Denham Jeans

Saturday, June 28, 2008

World Mission, the indigenous church and global geopolitics

From GAFCON, a quote linked to a seminar attended by Tony Payne

Christianity rejects the idea of an exclusive or superior language or culture, or for that matter a taboo or unclean culture. No culture or language can claim exclusive access; and none is so marginal or remote that it can be excluded. None is indispensable; none is unworthy. Here is an implicit Christian anthropology of culture. The claims of the gospel deny normative exclusiveness to any culture, and can be communicated in any linguistic or cultural context.
This, he explained, is what happened in the extraordinary growth of Christianity in Africa over the past 50 years. As the colonial era drew to an end, it was thought that Christianity would die in Africa along with it. The opposite happened. Colonialism in fact turned out to have been an obstacle, and its removal sparked the extraordinary explosion of Christianity in the Global South.
This has always been the missionary way, he argued.
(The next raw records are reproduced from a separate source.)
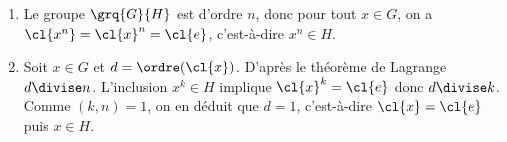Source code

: \begin{enumerate}
  \item
    Le groupe $\grq{G}{H}$ est d'ordre $n$, donc pour tout $x\in G$, on a
    $\cl{x^n}=\cl{x}^n=\cl{e}$, c'est-à-dire $x^n\in H$.
  \item
    Soit $x\in G$ et $d=\ordre(\cl{x})$. D'après le théorème de Lagrange
    $d\divise n$. L'inclusion $x^k\in H$ implique $\cl{x}^k=\cl{e}$
    donc $d\divise k$. Comme $(k,n)=1$, on en déduit que $d=1$, c'est-à-dire
    $\cl{x}=\cl{e}$ puis $x\in H$.
\end{enumerate}
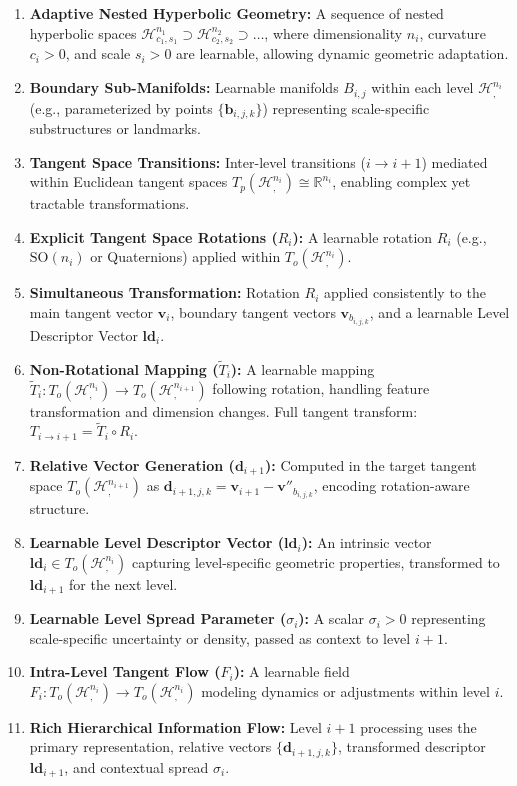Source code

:\documentclass[11pt, twoside]{article} %
\newcommand{\HypSpace}[3]{\mathcal{H}^{#1}_{#2, #3}} %
\newcommand{\R}{\mathbb{R}} %
\newcommand{\SO}[1]{\text{SO}(#1)} %
\begin{document}
\begin{enumerate}[label=\arabic*), wide, labelindent=0pt]
    \item \textbf{Adaptive Nested Hyperbolic Geometry:} A sequence of nested hyperbolic spaces $\HypSpace{n_1}{c_1}{s_1} \supset \HypSpace{n_2}{c_2}{s_2} \supset \dots$, where dimensionality $n_i$, curvature $c_i > 0$, and scale $s_i > 0$ are learnable, allowing dynamic geometric adaptation.
    \item \textbf{Boundary Sub-Manifolds:} Learnable manifolds $B_{i,j}$ within each level $\HypSpace{n_i}{}{}$ (e.g., parameterized by points $\{\mathbf{b}_{i,j,k}\}$) representing scale-specific substructures or landmarks.
    \item \textbf{Tangent Space Transitions:} Inter-level transitions ($i \rightarrow i+1$) mediated within Euclidean tangent spaces $T_p(\HypSpace{n_i}{}{}) \cong \R^{n_i}$, enabling complex yet tractable transformations.
    \item \textbf{Explicit Tangent Space Rotations ($R_i$):} A learnable rotation $R_i$ (e.g., $\SO{n_i}$ or Quaternions) applied within $T_o(\HypSpace{n_i}{}{})$.
    \item \textbf{Simultaneous Transformation:} Rotation $R_i$ applied consistently to the main tangent vector $\mathbf{v}_i$, boundary tangent vectors $\mathbf{v}_{b_{i,j,k}}$, and a learnable Level Descriptor Vector $\mathbf{ld}_i$.
    \item \textbf{Non-Rotational Mapping ($\tilde{T}_i$):} A learnable mapping $\tilde{T}_i: T_o(\HypSpace{n_i}{}{}) \rightarrow T_o(\HypSpace{n_{i+1}}{}{})$ following rotation, handling feature transformation and dimension changes. Full tangent transform: $T_{i \rightarrow i+1} = \tilde{T}_i \circ R_i$.
    \item \textbf{Relative Vector Generation ($\mathbf{d}_{i+1}$):} Computed in the target tangent space $T_o(\HypSpace{n_{i+1}}{}{})$ as $\mathbf{d}_{i+1, j, k} = \mathbf{v}_{i+1} - \mathbf{v}''_{b_{i,j,k}}$, encoding rotation-aware structure.
    \item \textbf{Learnable Level Descriptor Vector ($\mathbf{ld}_i$):} An intrinsic vector $\mathbf{ld}_i \in T_o(\HypSpace{n_i}{}{})$ capturing level-specific geometric properties, transformed to $\mathbf{ld}_{i+1}$ for the next level.
    \item \textbf{Learnable Level Spread Parameter ($\sigma_i$):} A scalar $\sigma_i > 0$ representing scale-specific uncertainty or density, passed as context to level $i+1$.
    \item \textbf{Intra-Level Tangent Flow ($F_i$):} A learnable field $F_i: T_o(\HypSpace{n_i}{}{}) \rightarrow T_o(\HypSpace{n_i}{}{})$ modeling dynamics or adjustments within level $i$.
    \item \textbf{Rich Hierarchical Information Flow:} Level $i+1$ processing uses the primary representation, relative vectors $\{\mathbf{d}_{i+1, j, k}\}$, transformed descriptor $\mathbf{ld}_{i+1}$, and contextual spread $\sigma_i$.
\end{enumerate}
\end{document}

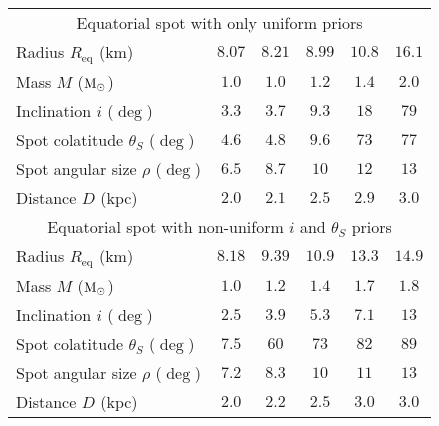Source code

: \documentclass{wihuri}
\def\msun{{\rm M_{\odot}}}
\def\thetas{\theta_{S}}
\def\req{R_{\mathrm{eq}}}
\begin{document}
\begin{center}
\begin{table*}
\begin{footnotesize}
\begin{center}
\begin{adjustwidth}{-3cm}{}
\begin{tabular}[c]{l c c c c c}
      \multicolumn{6}{c}{Equatorial spot with only uniform priors} \\ %
      Radius $\req$ (km) & $8.07$ & $8.21$ & $8.99$ & $10.8$ & $16.1$  \\ %
      Mass $M$ ($\msun$) & $1.0$ & $1.0$ & $1.2$ & $1.4$ & $2.0$  \\ %
      Inclination $i$ ($\deg$) & $3.3$ & $3.7$ & $9.3$ & $18$ & $79$ \\ %
      Spot colatitude $\thetas$ ($\deg$) & $4.6$ & $4.8$ & $9.6$ & $73$ & $77$ \\ %
      Spot angular size $\rho$ ($\deg$) & $6.5$ & $8.7$ & $10$ & $12$ & $13$ \\ %
      Distance $D$ (kpc) &  $2.0$ & $2.1$ & $2.5$ & $2.9$ & $3.0$ \\ \hline
      
      \multicolumn{6}{c}{Equatorial spot with non-uniform $i$ and $\thetas$ priors} \\ %
      Radius $\req$ (km) & $8.18$ & $9.39$ & $10.9$ & $13.3$ & $14.9$  \\ %
      Mass $M$ ($\msun$) & $1.0$ & $1.2$ & $1.4$ & $1.7$ & $1.8$  \\ %
      Inclination $i$ ($\deg$) & $2.5$ & $3.9$ & $5.3$ & $7.1$ & $13$ \\ %
      Spot colatitude $\thetas$ ($\deg$) & $7.5$ & $60$ & $73$ & $82$ & $89$ \\ %
      Spot angular size $\rho$ ($\deg$) & $7.2$ & $8.3$ & $10$ & $11$ & $13$ \\ %
      Distance $D$ (kpc) & $2.0$ & $2.2$ & $2.5$ & $3.0$ & $3.0$ \\ 


    \hline
  \end{tabular}
    \end{adjustwidth}
  \end{center} 
  \end{footnotesize}
  \end{table*}
\end{center} 
\end{document}
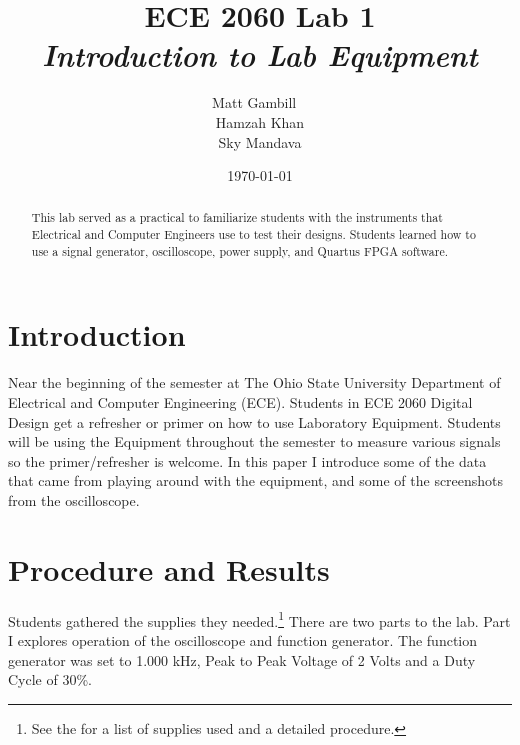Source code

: \documentclass[journal,onecolumn]{IEEEtran}
\title{ECE 2060 Lab 1\\ 
\Large \textit{Introduction to Lab Equipment}}
\author{Matt Gambill ~\IEEEmembership{Member, OSU IEEE} \\
		Hamzah Khan\\
		Sky Mandava}
\date{\today}
\begin{document}
\maketitle

\begin{abstract}
This lab served as a practical to familiarize students with the instruments that Electrical and Computer Engineers use to test their designs. Students learned how to use a signal generator, oscilloscope, power supply, and Quartus FPGA software.
\end{abstract}

\section*{Introduction}
Near the beginning of the semester at The Ohio State University Department of Electrical and Computer Engineering (ECE). Students in ECE 2060 Digital Design get a refresher or primer on how to use Laboratory Equipment. Students will be using the Equipment throughout the semester to measure various signals so the primer/refresher is welcome. In this paper I introduce some of the data that came from playing around with the equipment, and some of the screenshots from the oscilloscope.
\section*{Procedure and Results}
Students gathered the supplies they needed.\footnote{ See \cite{readMe} the for a list of supplies used and a detailed procedure.} 
There are two parts to the lab. Part I explores operation of the oscilloscope and function generator. The function generator was set to 1.000 kHz, Peak to Peak Voltage of 2 Volts and a Duty Cycle of 30\%.
 
\end{document}
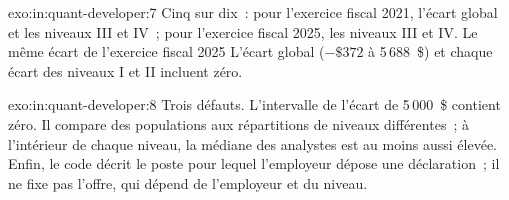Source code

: \begin{solution}{exo:in:quant-developer:7}
Cinq sur dix~: pour l'exercice fiscal 2021, l'écart global et les niveaux III et IV~; pour l'exercice fiscal 2025, les niveaux III et IV. Le même écart de l'exercice fiscal 2025
L'écart global ($-\$372$ à 5\,688~\$) et chaque écart des niveaux I et II incluent zéro.
\end{solution}

\begin{solution}{exo:in:quant-developer:8}
Trois défauts. L'intervalle de l'écart de 5\,000~\$ contient zéro. Il compare des populations aux répartitions de niveaux différentes~; à l'intérieur de chaque
niveau, la médiane des analystes est au moins aussi élevée. Enfin, le code décrit le poste pour lequel l'employeur dépose une déclaration~; il ne fixe pas
l'offre, qui dépend de l'employeur et du niveau.
\end{solution}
In India, in Korea, in China, in place after place—when the message reached the vernacular, it burst forth in growth. The genius of Christianity and its missionaries, is that they did for Africa and other parts of the world what Tyndale and others had once done for England—they dared to translate and communicate the gospel in the common tongue, often at great personal cost, and under the charge of political subversion.